Depuis la crise financière de 2007, les Etats unis accordent cent milles dollars par an pour protéger le secteur des PME au nom du small business act (La loi sur les PME) votée en 1957. La Tunisie et l’Allemagne veillent à concéder 20% des marchés de la commande publique aux secteurs des PME, pour leur permettre de porter la flamme de la croissance. En marge du virus de la corruption, des velléités inciviques et la gabegie qui tient l’éthique en otage dans la plupart des économies africaines, il reste les vestiges des tares post-coloniales qui déterminent un certain complexe de maturité identitaire.
La formation des hommes y prend hélas toutes ses origines et fait du système éducatif à la base, non pas le lieu formel de formation des mentalités mais des sièges de transferts des appréhensions qui permettront de contrôler les individus. Dans son ouvrage le Sénégal : un lion économique, essai sur la compétitivité d’un pays du Sahel, Mamadou lamine Diallo en conclut qu’un système éducatif issu du colonialisme ne saurait promouvoir une jeunesse intéressée par les gains de productivités.
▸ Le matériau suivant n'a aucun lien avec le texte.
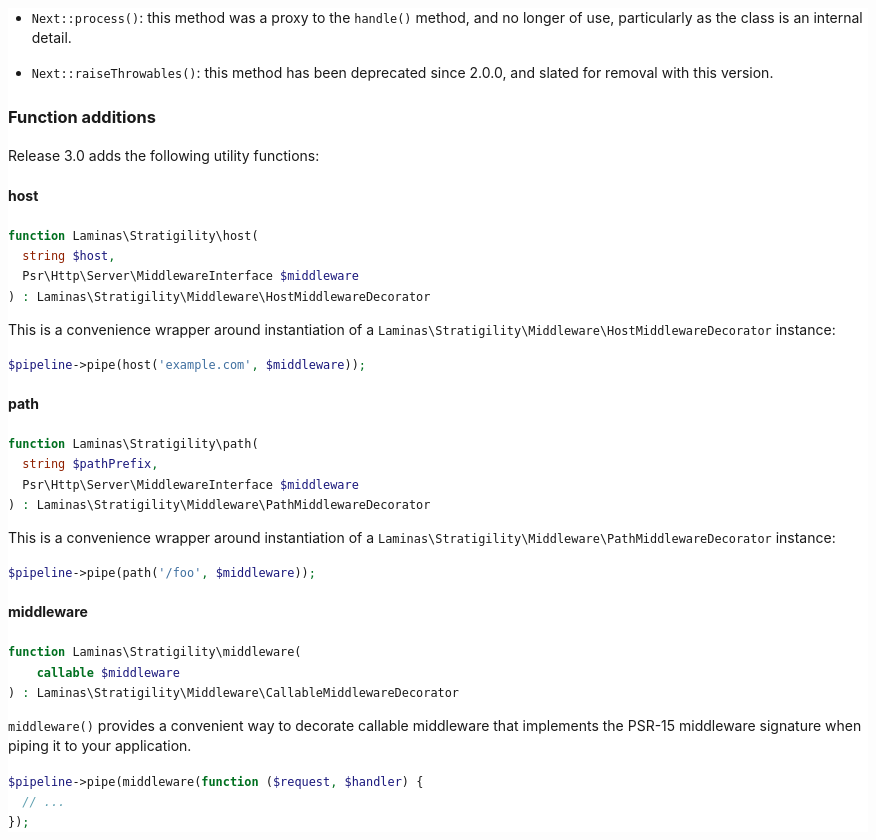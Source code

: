 - `Next::process()`: this method was a proxy to the `handle()` method, and no
  longer of use, particularly as the class is an internal detail.

- `Next::raiseThrowables()`: this method has been deprecated since 2.0.0, and
  slated for removal with this version.

### Function additions

Release 3.0 adds the following utility functions:

#### host

```php
function Laminas\Stratigility\host(
  string $host,
  Psr\Http\Server\MiddlewareInterface $middleware
) : Laminas\Stratigility\Middleware\HostMiddlewareDecorator
```

This is a convenience wrapper around instantiation of a
`Laminas\Stratigility\Middleware\HostMiddlewareDecorator` instance:

```php
$pipeline->pipe(host('example.com', $middleware));
```

#### path

```php
function Laminas\Stratigility\path(
  string $pathPrefix,
  Psr\Http\Server\MiddlewareInterface $middleware
) : Laminas\Stratigility\Middleware\PathMiddlewareDecorator
```

This is a convenience wrapper around instantiation of a
`Laminas\Stratigility\Middleware\PathMiddlewareDecorator` instance:

```php
$pipeline->pipe(path('/foo', $middleware));
```

#### middleware

```php
function Laminas\Stratigility\middleware(
    callable $middleware
) : Laminas\Stratigility\Middleware\CallableMiddlewareDecorator
```

`middleware()` provides a convenient way to decorate callable middleware that
implements the PSR-15 middleware signature when piping it to your application.

```php
$pipeline->pipe(middleware(function ($request, $handler) {
  // ...
});
```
En même temps que l’expression pays en voie de développement est entrée dans les vocabulaires aimables de la diplomatie économique, les analystes de la discipline ont dégagé une nouvelle trouvaille scientifique appelée taux de croissance. L’Afrique s’en va décrocher le cran de 7% de taux de croissance dans les prochains mois selon les observateurs mais son rang de deuxième zone la plus économiquement dynamique après l’Asie ne l’éloigne guère de la sévère paupérisation dans certains pays. Le contraste est saisissant, le taux de croissance promet et grimpe sur les tableaux mais la pauvreté perdure comme si la croissance était aux antipodes de la pauvreté.
La commerzbank allemande, le PNUD et le FMI ont salué les bonds de l’Afrique dans le dernier trimestre de l’année mais le satisfecit ne va pas plus loin que les bons points politique. La question est en effet fondamentale dans un cadre où la croissance constitue souvent un objectif en soi pour les pays, qu’ils soient économiquement riches ou pauvres. En effet, la comparaison internationale du PIB/tête et des taux de croissance reste, malgré les débats, un critère de choix pour l’évaluation des performances générales des pays. Il semble donc exister en pratique, un amalgame implicite entre croissance économique et bien-être.
L’analyse de la relation entre croissance économique, pauvreté et inégalité est fondée simultanément sur l’approche de décomposition statique de Kakwani qui mesure séparément l’impact de la variation du revenu moyen et de l’inégalité de revenu sur la pauvreté, et les méthodes de décomposition dynamique qui décomposent la variation de la pauvreté en composantes de croissance et de redistribution.
L’analyse montre que la pauvreté des pays au sud du Sahara apparaît depuis le début des années 80 comme un phénomène important qui touche plus sévèrement le milieu rural que l’urbain. L’étude a été menée par des étudiants en sciences économiques de l’université Omar Bongo parvenus à la conclusion que tant que les facteurs de production qui dégagent la croissance seront exclusifs, la croissance restera quantitative.
C’est le fruit des activités bancaires et du marché de la téléphonie associé à quelques exploitations qui portent cette croissance sans affronter la pauvreté. Tous les économistes s’accordent à dire qu’il faut engranger une croissance qualitative basée notamment sur l’agriculture et d’autres facteurs de production de masse, générateurs d’emploi afin que les chiffres pompeux aient de justes répercussions dans le panier de la ménagère. Malheureusement, les politiques préfèrent se voiler la face et s’enfermer dans de tonitruantes annonces. Au prochain forum, ils brandiront de nouvelles victoires alors que la pauvreté asphyxie sans appel l’arrière pays et ses richesses.